Bolstered by hopes of an economic revival, Tajikistan continues to carry out his ambition that the final cost is estimated around $ 4 billion. In 2009, he made the same call to the population to fund part. The State is launching a people’s participation “voluntary”, raising $ 140 million (124 million euros). “In reality, people were forced to take action,” says Bakhadur Khabibov, consumers Union of Tajikistan, and cited in Le Figaro .

The long-awaited launch

efforts finally rewarded.
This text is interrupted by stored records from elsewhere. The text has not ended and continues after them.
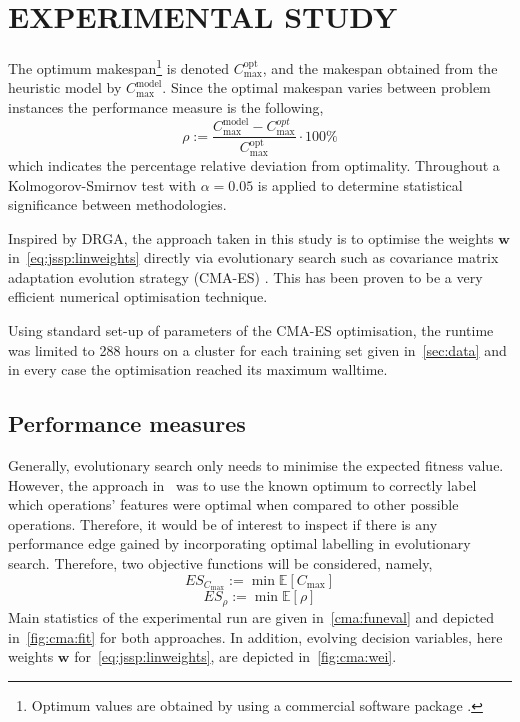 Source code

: \documentclass[a4paper,twoside]{article}
\renewcommand{\vec}[1]{\mathbf{#1}}
\newcommand{\Exp}{{\mathbb E}}
\begin{document}
\section{\uppercase{Experimental study}}\label{sec:expr}
The optimum makespan\footnote{Optimum values are obtained by using a commercial software package \cite{gurobi}.} is denoted 
$C_{\max}^{\text{opt}}$, and the makespan obtained from the heuristic model by $C_{\max}^{\text{model}}$. Since 
the optimal makespan varies between problem instances the performance measure is the following, 
\begin{equation}\label{eq:ratio}\rho :=\frac{C_{\max}^{\text{model}}-C_{\max}^{opt}}{C_{\max}^{\text{opt}}}\cdot 
100\%\end{equation}
which indicates the percentage relative deviation from optimality. Throughout a Kolmogorov-Smirnov test with $\alpha=0.05$ is applied to determine statistical significance between methodologies. 

Inspired by DRGA, the approach taken in this study is to optimise the weights $\vec{w}$ in~\cref{eq:jssp:linweights} directly via evolutionary search such as covariance matrix adaptation evolution strategy (CMA-ES) \cite{Hansen01}. This has been proven to be a very efficient numerical optimisation technique. 

Using standard set-up of parameters of the CMA-ES optimisation, the runtime was limited to 288 hours on a cluster for each training set given in~\cref{sec:data} and in every case the optimisation reached its maximum walltime.

\subsection{Performance measures}\label{sec:expr:measure}
Generally, evolutionary search only needs to minimise the expected fitness value. However, the  approach in~\cite{InRu11a} was to use the known optimum to correctly label which operations' features were optimal when compared to other possible operations. Therefore, it would be of interest to inspect if there is any performance edge gained by incorporating optimal labelling in evolutionary search. Therefore, two objective functions will be considered, namely, 
\begin{equation}
ES_{C_{\max}} := \min \Exp[C_{\max}] \label{eq:cma:makespan}
\end{equation}
\begin{equation}
ES_{\rho} := \min \Exp[\rho] \label{eq:cma:rho}
\end{equation} 
Main statistics of the experimental run are given in~\cref{cma:funeval} and depicted in~\cref{fig:cma:fit} for both approaches. In addition, evolving decision variables, here weights $\vec{w}$ for~\cref{eq:jssp:linweights}, are depicted in~\cref{fig:cma:wei}. 
\end{document}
In may 2016, Uzbekistan agrees to lower the weapons. A change of direction initiated by the new head of State, Shavkat Mirziyoyev, prime minister of the old president Islam Karimov, who died in September of the same year. His successor is much more lenient with the dam, Rogun. “A co-management around the management of water is even being considered,” says Samuel Carcanague. The work can finally begin, under the direction of the Italian company Salini Impregilo. October 29, 2016, the Tajik president is shown at the controls of a bulldozer during the launch ceremony. More than a year after, the first of the six turbines, which should, in time, produce 3600 megawatts, is finally opened. “It is necessary that the dam is full, that it works, that all of the distribution networks are in place”, shade the researcher and the IRIS. “It will take some time, several years, from the inauguration until the whole population benefits”, he concludes.